# [Exercise details]
When the word "alcoves" shows up in a line of the records below, copy that line.

# [Records for this task]
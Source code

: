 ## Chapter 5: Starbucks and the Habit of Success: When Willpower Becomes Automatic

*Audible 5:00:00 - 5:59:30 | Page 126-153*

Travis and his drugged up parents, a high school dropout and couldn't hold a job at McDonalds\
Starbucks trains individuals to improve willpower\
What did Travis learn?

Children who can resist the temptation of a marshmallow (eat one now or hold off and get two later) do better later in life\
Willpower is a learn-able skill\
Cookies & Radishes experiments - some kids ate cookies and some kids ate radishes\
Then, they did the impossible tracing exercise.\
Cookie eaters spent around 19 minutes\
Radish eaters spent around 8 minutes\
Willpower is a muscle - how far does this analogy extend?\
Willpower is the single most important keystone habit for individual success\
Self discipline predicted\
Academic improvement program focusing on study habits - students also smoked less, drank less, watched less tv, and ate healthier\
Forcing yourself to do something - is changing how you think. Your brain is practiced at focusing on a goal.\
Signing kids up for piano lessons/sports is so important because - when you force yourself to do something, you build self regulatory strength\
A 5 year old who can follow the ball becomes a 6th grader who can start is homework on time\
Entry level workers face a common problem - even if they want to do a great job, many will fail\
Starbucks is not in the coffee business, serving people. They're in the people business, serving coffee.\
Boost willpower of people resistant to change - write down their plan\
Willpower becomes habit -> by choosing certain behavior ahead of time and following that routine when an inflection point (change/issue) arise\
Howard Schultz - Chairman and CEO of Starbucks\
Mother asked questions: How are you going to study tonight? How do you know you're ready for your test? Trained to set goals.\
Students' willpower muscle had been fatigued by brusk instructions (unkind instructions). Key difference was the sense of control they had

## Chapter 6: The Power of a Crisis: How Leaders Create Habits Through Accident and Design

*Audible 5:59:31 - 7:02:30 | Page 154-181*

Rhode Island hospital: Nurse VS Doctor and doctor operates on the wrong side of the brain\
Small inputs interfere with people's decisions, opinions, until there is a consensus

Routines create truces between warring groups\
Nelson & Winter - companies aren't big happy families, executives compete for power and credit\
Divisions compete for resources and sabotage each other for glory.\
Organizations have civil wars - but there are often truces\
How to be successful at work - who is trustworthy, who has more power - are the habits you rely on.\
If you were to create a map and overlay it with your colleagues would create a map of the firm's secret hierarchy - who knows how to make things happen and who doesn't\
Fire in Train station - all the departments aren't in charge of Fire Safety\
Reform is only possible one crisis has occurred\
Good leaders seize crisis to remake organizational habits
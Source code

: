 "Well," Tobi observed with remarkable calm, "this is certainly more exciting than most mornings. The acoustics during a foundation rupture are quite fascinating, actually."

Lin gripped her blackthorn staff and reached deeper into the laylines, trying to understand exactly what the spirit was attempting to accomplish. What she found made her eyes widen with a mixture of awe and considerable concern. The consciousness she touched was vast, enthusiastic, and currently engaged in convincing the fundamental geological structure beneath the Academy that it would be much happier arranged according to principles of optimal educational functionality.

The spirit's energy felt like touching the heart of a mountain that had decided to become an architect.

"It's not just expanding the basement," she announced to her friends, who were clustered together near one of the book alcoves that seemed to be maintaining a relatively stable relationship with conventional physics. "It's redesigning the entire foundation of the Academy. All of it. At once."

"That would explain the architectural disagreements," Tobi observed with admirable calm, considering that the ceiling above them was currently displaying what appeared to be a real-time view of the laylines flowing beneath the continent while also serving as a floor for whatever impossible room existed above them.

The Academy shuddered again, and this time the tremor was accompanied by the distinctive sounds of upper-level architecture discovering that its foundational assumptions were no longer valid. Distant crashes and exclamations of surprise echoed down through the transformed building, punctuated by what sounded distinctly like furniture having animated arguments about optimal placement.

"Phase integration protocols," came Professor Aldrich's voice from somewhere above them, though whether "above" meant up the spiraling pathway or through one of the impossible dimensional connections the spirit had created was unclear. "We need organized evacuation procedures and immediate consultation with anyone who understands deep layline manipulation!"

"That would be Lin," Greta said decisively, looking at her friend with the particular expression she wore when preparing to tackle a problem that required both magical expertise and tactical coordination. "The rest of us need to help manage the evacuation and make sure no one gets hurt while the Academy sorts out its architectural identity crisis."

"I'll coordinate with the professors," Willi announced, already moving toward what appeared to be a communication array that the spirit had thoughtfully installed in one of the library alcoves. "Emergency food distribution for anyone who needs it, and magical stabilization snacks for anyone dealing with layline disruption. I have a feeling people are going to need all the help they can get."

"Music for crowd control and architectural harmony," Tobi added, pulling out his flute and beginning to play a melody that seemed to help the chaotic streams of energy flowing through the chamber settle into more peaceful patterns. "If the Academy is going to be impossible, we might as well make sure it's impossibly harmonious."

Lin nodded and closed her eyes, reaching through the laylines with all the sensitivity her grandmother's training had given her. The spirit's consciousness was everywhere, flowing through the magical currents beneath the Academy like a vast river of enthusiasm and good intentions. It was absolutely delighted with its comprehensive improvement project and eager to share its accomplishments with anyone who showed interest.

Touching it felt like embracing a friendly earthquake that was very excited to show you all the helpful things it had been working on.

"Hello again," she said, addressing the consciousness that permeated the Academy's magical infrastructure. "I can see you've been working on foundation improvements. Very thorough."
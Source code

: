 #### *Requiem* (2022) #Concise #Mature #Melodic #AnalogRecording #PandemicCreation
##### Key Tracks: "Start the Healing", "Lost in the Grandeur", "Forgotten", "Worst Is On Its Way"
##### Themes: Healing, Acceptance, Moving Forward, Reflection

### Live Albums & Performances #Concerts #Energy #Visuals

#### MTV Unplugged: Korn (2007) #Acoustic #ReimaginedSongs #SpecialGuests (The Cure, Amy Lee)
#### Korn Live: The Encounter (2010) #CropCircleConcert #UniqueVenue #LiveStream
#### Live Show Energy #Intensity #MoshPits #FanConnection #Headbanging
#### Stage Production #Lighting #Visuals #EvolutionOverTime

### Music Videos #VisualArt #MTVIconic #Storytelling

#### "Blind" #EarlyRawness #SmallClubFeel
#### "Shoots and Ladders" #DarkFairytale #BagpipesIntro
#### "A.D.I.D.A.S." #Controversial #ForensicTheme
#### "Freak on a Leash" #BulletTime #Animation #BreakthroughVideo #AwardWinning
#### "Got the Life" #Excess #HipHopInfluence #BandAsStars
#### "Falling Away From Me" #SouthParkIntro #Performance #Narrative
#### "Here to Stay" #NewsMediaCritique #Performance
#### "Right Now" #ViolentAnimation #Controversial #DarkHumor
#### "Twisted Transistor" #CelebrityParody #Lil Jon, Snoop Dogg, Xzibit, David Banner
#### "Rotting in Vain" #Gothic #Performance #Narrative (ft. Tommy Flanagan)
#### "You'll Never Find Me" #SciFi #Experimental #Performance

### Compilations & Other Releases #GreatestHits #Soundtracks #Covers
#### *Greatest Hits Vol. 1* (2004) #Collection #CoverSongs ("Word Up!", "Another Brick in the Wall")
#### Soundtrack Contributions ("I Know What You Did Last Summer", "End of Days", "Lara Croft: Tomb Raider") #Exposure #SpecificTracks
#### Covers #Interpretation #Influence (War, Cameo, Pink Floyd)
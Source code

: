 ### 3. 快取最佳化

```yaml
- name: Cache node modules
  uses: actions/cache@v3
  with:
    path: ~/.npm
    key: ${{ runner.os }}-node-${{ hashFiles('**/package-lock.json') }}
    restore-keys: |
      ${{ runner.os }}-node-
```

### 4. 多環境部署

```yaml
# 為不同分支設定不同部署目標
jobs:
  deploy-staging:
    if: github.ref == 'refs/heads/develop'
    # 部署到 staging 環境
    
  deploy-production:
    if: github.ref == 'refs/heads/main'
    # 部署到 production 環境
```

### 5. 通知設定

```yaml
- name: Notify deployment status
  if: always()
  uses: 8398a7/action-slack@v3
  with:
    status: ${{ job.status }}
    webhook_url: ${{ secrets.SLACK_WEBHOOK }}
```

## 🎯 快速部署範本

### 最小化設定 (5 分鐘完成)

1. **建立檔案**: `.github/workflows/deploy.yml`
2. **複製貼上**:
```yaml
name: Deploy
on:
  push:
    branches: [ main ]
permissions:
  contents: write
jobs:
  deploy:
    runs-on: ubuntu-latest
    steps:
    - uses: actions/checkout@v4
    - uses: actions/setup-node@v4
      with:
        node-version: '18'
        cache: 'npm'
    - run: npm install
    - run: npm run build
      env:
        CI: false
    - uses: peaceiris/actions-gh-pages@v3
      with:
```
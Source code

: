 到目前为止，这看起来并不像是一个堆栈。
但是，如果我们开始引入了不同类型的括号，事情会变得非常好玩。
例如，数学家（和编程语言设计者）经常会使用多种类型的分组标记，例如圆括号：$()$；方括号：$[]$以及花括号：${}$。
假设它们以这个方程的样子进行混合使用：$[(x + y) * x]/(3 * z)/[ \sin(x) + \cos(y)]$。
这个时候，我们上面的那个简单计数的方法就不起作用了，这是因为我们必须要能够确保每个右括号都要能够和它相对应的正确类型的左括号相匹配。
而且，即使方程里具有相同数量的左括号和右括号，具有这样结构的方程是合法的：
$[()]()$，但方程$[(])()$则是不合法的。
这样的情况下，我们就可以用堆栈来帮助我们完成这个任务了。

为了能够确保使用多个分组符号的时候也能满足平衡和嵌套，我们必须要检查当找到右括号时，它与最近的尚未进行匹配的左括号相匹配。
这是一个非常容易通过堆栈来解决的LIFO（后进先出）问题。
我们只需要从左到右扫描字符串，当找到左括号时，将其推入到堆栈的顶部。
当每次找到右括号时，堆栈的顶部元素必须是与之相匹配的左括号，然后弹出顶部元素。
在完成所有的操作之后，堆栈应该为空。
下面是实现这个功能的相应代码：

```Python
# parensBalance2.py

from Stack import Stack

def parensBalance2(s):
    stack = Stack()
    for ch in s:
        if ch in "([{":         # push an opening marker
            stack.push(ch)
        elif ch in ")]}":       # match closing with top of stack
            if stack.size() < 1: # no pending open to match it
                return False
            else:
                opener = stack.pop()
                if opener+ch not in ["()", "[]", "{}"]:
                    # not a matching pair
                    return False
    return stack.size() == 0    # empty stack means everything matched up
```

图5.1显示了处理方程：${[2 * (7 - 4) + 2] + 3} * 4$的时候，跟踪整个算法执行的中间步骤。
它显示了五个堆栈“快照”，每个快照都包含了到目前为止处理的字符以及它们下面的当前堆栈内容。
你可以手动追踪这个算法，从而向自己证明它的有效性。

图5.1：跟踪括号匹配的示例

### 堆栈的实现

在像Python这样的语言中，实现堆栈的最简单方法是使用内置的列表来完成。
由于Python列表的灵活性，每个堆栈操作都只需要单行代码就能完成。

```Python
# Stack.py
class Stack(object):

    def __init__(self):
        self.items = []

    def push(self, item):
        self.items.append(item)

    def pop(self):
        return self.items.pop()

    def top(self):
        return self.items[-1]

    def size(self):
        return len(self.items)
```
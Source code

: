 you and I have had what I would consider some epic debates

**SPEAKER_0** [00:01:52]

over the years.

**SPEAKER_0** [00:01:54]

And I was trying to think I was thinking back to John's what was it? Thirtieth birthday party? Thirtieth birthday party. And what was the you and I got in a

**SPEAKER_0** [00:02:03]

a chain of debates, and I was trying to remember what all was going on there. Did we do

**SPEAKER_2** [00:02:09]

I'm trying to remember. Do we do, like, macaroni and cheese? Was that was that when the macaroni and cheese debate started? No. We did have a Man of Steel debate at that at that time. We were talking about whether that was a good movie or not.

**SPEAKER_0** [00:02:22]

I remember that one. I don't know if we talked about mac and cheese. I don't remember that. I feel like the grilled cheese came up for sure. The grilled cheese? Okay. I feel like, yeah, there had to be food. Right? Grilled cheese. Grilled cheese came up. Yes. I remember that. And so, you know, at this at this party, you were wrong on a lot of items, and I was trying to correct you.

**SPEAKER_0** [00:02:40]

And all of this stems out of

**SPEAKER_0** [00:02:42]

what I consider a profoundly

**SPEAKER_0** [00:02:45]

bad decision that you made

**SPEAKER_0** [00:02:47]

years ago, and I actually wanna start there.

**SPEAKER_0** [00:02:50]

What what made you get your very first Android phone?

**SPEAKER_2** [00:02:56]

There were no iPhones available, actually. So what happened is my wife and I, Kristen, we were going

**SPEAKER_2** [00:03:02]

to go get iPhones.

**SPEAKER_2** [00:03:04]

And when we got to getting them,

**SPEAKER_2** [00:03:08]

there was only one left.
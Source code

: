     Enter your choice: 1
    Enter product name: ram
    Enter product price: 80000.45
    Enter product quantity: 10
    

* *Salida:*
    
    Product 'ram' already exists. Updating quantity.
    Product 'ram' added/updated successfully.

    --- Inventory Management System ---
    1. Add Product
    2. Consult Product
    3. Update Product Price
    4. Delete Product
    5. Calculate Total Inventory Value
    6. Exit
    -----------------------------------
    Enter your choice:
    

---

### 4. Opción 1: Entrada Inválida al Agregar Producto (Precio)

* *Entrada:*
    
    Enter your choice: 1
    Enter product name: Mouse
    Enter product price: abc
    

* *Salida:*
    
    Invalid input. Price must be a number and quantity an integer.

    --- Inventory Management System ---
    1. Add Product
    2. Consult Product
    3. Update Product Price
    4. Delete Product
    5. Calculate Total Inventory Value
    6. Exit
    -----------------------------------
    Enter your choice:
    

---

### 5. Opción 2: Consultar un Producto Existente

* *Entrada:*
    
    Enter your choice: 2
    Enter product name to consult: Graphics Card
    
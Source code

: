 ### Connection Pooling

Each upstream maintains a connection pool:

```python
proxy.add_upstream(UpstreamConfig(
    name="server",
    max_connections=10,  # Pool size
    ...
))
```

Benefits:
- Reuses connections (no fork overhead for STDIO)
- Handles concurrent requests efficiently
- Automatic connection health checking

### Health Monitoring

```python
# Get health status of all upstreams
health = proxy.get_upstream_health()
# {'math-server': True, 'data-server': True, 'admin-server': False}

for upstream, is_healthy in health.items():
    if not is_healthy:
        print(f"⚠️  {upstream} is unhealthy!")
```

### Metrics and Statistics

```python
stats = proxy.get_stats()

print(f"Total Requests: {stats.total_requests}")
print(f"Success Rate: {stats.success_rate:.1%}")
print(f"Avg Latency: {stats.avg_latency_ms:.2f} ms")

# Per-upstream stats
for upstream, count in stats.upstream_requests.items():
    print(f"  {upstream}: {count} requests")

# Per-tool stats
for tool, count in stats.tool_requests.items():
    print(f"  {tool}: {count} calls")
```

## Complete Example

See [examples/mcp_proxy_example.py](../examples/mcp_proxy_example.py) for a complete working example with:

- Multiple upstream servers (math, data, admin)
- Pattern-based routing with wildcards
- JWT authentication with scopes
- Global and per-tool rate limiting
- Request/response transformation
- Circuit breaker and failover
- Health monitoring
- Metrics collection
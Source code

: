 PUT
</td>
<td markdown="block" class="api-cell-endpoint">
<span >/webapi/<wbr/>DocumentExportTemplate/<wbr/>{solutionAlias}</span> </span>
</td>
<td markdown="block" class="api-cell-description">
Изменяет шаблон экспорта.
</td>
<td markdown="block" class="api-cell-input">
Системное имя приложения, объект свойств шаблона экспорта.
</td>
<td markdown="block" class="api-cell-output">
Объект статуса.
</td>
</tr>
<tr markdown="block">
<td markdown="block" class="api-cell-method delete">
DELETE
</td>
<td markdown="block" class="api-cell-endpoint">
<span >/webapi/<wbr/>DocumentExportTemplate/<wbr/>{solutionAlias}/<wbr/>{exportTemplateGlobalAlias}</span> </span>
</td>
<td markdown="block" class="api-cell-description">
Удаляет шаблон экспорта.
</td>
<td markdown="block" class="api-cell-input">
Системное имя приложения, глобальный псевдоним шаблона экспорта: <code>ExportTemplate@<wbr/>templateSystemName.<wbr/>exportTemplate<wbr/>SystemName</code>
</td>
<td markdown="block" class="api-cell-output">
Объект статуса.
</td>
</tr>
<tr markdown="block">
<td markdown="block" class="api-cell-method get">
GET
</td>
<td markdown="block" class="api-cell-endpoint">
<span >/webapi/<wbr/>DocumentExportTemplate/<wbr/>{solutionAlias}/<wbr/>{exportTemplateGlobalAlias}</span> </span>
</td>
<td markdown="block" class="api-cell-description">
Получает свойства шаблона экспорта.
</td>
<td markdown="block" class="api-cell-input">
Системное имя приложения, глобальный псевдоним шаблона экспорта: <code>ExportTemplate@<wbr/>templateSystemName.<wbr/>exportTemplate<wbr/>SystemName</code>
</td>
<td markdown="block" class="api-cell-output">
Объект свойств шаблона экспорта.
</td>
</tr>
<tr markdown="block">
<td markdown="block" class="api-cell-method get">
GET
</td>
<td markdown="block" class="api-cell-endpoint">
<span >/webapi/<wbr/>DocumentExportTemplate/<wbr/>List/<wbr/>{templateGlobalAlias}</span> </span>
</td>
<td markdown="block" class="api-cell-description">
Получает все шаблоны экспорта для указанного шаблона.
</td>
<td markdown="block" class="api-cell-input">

# [Exercise solution]
"It's not just expanding the basement," she announced to her friends, who were clustered together near one of the book alcoves that seemed to be maintaining a relatively stable relationship with conventional physics. "It's redesigning the entire foundation of the Academy. All of it. At once."
"I'll coordinate with the professors," Willi announced, already moving toward what appeared to be a communication array that the spirit had thoughtfully installed in one of the library alcoves. "Emergency food distribution for anyone who needs it, and magical stabilization snacks for anyone dealing with layline disruption. I have a feeling people are going to need all the help they can get."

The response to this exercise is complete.